C'est entendu.

lundi 6 décembre 2010

Microcosme #3 - Décembre 2010

par Béatrice Corceiro et Joseph Karloff
art par Jarvis Glasses

Pour la Noël, point de vieilles dindes infourrables sur C'est Entendu : rien que des jeunes coqs tout frais, qui se trémoussent au milieu du poulailler comme des Travolta sur le dancefloor, pleins de fougue et prêts à mourir pour des graines, des graines, TOUJOURS PLUS DE GRAINES.

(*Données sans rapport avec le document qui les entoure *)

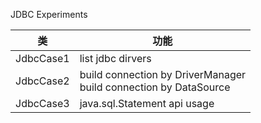 JDBC Experiments





| 类        | 功能                                                         |
| --------- | ------------------------------------------------------------ |
| JdbcCase1 | list jdbc dirvers                                            |
| JdbcCase2 | build connection by DriverManager <br/>build connection by DataSource |
| JdbcCase3 | java.sql.Statement api usage                                 |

Dans les faits, alors que Joseph restait jusqu'à tard sur son ordi pour dénicher les re-sta de demain (rubriques Microdisques pour la France ; Macrodisques pour le Monde Libre), Béatrice est allée en voir en vrai dans sa bonne ville de Bordeaux - et n'a pas pu s'empêcher de glisser un mot sur les bons produits de son terroir (rubrique They Microlive).

______________________________________

Microdisques

______________________________________

  • Popular Mechanics - "A Good Flight" (EP, 2010)

Flûte et re-flûte. Quand Joe m'a filé ce poste de dénichage de groupes, je l'ai prévenu avec force suffisance : "Mais tu sais, moi je trouve la scène française assez mauvaise, y'a des chances pour que je déniche rien du tout et que je poste juste tous les mois : 'RIEN TROUVE DE BIEN. TOUS DES NULS.'". Ça sera une bonne résolution pour l'année prochaine ça : fermer ma gueule. Je vous explique : quand je suis tombé nez à nez avec cet EP, j'ai cru avoir affaire à des anglo-saxons, parce que ça sonnait trop bien ; or, Popular Mechanics sont des LILLOIS. Franchement, quoi de plus français (plouc) que Lille ? (A part Saint-Etienne)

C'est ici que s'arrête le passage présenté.